■ EXERCISE BRIEF
Would you write out all of the data exactly as it appears below?

Stored data entries:
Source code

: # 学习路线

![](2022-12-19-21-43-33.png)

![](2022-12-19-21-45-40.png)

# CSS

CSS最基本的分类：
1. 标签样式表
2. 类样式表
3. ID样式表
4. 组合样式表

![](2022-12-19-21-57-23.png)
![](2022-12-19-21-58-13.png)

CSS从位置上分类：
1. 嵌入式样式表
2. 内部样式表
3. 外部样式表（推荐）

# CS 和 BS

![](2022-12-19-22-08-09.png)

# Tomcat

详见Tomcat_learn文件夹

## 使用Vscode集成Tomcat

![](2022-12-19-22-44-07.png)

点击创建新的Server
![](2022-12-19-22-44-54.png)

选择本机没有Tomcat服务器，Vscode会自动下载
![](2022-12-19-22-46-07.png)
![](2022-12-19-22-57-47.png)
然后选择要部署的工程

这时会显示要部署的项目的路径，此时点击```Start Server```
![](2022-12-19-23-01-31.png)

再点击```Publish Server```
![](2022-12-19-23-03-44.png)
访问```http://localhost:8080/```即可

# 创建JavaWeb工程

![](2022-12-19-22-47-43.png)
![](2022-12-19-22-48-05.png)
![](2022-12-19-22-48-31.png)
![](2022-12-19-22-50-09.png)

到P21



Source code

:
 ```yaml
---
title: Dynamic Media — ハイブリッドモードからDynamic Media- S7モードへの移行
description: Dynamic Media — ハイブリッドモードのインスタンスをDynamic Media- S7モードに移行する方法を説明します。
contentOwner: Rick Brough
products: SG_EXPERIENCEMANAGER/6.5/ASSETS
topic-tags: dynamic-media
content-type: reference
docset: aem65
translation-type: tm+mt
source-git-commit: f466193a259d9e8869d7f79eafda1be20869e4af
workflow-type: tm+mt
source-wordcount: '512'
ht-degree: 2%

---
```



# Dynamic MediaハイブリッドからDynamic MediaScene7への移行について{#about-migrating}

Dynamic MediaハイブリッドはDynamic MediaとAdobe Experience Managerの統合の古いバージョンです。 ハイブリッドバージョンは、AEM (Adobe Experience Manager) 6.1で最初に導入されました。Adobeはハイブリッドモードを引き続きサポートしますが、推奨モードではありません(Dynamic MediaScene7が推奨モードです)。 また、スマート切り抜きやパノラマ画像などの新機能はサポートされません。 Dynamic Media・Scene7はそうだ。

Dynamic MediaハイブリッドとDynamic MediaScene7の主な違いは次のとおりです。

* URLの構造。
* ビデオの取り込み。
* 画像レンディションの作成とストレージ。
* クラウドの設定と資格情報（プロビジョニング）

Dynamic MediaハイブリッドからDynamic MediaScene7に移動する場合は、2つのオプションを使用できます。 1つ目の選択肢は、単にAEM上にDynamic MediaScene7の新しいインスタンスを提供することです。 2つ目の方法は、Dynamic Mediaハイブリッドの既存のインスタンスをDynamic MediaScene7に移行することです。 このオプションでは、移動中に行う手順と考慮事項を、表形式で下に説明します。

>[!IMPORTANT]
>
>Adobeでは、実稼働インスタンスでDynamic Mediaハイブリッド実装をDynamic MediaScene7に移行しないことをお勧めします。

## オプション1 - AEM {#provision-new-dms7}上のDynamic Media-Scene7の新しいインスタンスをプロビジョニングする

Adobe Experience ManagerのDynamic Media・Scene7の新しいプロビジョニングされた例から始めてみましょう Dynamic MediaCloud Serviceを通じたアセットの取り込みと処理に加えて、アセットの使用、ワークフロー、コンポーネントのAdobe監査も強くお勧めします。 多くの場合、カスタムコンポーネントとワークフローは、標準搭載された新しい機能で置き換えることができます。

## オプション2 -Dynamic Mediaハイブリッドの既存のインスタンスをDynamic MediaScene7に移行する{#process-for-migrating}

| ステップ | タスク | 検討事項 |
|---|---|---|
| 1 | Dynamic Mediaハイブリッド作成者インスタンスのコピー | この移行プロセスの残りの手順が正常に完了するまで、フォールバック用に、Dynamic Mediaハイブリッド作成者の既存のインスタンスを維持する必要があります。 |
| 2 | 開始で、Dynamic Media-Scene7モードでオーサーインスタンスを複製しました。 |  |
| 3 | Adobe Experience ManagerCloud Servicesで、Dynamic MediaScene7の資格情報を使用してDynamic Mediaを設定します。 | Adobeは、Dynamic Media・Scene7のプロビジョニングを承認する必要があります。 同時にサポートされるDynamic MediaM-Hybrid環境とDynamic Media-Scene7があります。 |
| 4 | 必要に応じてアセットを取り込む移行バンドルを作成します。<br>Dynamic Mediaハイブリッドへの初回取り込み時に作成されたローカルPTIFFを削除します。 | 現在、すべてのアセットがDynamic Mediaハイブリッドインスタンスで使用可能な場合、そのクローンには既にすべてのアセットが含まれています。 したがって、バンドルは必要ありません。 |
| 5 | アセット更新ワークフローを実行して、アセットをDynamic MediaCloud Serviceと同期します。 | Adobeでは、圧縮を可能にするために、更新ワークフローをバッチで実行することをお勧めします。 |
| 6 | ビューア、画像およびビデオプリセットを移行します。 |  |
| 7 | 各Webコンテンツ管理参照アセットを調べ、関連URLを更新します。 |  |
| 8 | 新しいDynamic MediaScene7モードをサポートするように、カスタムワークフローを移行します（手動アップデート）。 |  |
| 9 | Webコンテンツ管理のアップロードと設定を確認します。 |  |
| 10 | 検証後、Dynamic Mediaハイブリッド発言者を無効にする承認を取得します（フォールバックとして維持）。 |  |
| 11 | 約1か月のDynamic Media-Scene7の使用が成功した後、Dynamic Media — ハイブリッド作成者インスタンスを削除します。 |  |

■ ANSWER
Source code

: # 学习路线

![](2022-12-19-21-43-33.png)

![](2022-12-19-21-45-40.png)

# CSS

CSS最基本的分类：
1. 标签样式表
2. 类样式表
3. ID样式表
4. 组合样式表

![](2022-12-19-21-57-23.png)
![](2022-12-19-21-58-13.png)

CSS从位置上分类：
1. 嵌入式样式表
2. 内部样式表
3. 外部样式表（推荐）

# CS 和 BS

![](2022-12-19-22-08-09.png)

# Tomcat

详见Tomcat_learn文件夹

## 使用Vscode集成Tomcat

![](2022-12-19-22-44-07.png)

点击创建新的Server
![](2022-12-19-22-44-54.png)

选择本机没有Tomcat服务器，Vscode会自动下载
![](2022-12-19-22-46-07.png)
![](2022-12-19-22-57-47.png)
然后选择要部署的工程

这时会显示要部署的项目的路径，此时点击```Start Server```
![](2022-12-19-23-01-31.png)

再点击```Publish Server```
![](2022-12-19-23-03-44.png)
访问```http://localhost:8080/```即可

# 创建JavaWeb工程

![](2022-12-19-22-47-43.png)
![](2022-12-19-22-48-05.png)
![](2022-12-19-22-48-31.png)
![](2022-12-19-22-50-09.png)

到P21



Source code

:
 ```yaml
---
title: Dynamic Media — ハイブリッドモードからDynamic Media- S7モードへの移行
description: Dynamic Media — ハイブリッドモードのインスタンスをDynamic Media- S7モードに移行する方法を説明します。
contentOwner: Rick Brough
products: SG_EXPERIENCEMANAGER/6.5/ASSETS
topic-tags: dynamic-media
content-type: reference
docset: aem65
translation-type: tm+mt
source-git-commit: f466193a259d9e8869d7f79eafda1be20869e4af
workflow-type: tm+mt
source-wordcount: '512'
ht-degree: 2%

---
```



# Dynamic MediaハイブリッドからDynamic MediaScene7への移行について{#about-migrating}

Dynamic MediaハイブリッドはDynamic MediaとAdobe Experience Managerの統合の古いバージョンです。 ハイブリッドバージョンは、AEM (Adobe Experience Manager) 6.1で最初に導入されました。Adobeはハイブリッドモードを引き続きサポートしますが、推奨モードではありません(Dynamic MediaScene7が推奨モードです)。 また、スマート切り抜きやパノラマ画像などの新機能はサポートされません。 Dynamic Media・Scene7はそうだ。

Dynamic MediaハイブリッドとDynamic MediaScene7の主な違いは次のとおりです。

* URLの構造。
* ビデオの取り込み。
* 画像レンディションの作成とストレージ。
* クラウドの設定と資格情報（プロビジョニング）

Dynamic MediaハイブリッドからDynamic MediaScene7に移動する場合は、2つのオプションを使用できます。 1つ目の選択肢は、単にAEM上にDynamic MediaScene7の新しいインスタンスを提供することです。 2つ目の方法は、Dynamic Mediaハイブリッドの既存のインスタンスをDynamic MediaScene7に移行することです。 このオプションでは、移動中に行う手順と考慮事項を、表形式で下に説明します。

>[!IMPORTANT]
>
>Adobeでは、実稼働インスタンスでDynamic Mediaハイブリッド実装をDynamic MediaScene7に移行しないことをお勧めします。

## オプション1 - AEM {#provision-new-dms7}上のDynamic Media-Scene7の新しいインスタンスをプロビジョニングする

Adobe Experience ManagerのDynamic Media・Scene7の新しいプロビジョニングされた例から始めてみましょう Dynamic MediaCloud Serviceを通じたアセットの取り込みと処理に加えて、アセットの使用、ワークフロー、コンポーネントのAdobe監査も強くお勧めします。 多くの場合、カスタムコンポーネントとワークフローは、標準搭載された新しい機能で置き換えることができます。

## オプション2 -Dynamic Mediaハイブリッドの既存のインスタンスをDynamic MediaScene7に移行する{#process-for-migrating}

| ステップ | タスク | 検討事項 |
|---|---|---|
| 1 | Dynamic Mediaハイブリッド作成者インスタンスのコピー | この移行プロセスの残りの手順が正常に完了するまで、フォールバック用に、Dynamic Mediaハイブリッド作成者の既存のインスタンスを維持する必要があります。 |
| 2 | 開始で、Dynamic Media-Scene7モードでオーサーインスタンスを複製しました。 |  |
| 3 | Adobe Experience ManagerCloud Servicesで、Dynamic MediaScene7の資格情報を使用してDynamic Mediaを設定します。 | Adobeは、Dynamic Media・Scene7のプロビジョニングを承認する必要があります。 同時にサポートされるDynamic MediaM-Hybrid環境とDynamic Media-Scene7があります。 |
| 4 | 必要に応じてアセットを取り込む移行バンドルを作成します。<br>Dynamic Mediaハイブリッドへの初回取り込み時に作成されたローカルPTIFFを削除します。 | 現在、すべてのアセットがDynamic Mediaハイブリッドインスタンスで使用可能な場合、そのクローンには既にすべてのアセットが含まれています。 したがって、バンドルは必要ありません。 |
| 5 | アセット更新ワークフローを実行して、アセットをDynamic MediaCloud Serviceと同期します。 | Adobeでは、圧縮を可能にするために、更新ワークフローをバッチで実行することをお勧めします。 |
| 6 | ビューア、画像およびビデオプリセットを移行します。 |  |
| 7 | 各Webコンテンツ管理参照アセットを調べ、関連URLを更新します。 |  |
| 8 | 新しいDynamic MediaScene7モードをサポートするように、カスタムワークフローを移行します（手動アップデート）。 |  |
| 9 | Webコンテンツ管理のアップロードと設定を確認します。 |  |
| 10 | 検証後、Dynamic Mediaハイブリッド発言者を無効にする承認を取得します（フォールバックとして維持）。 |  |
| 11 | 約1か月のDynamic Media-Scene7の使用が成功した後、Dynamic Media — ハイブリッド作成者インスタンスを削除します。 |  |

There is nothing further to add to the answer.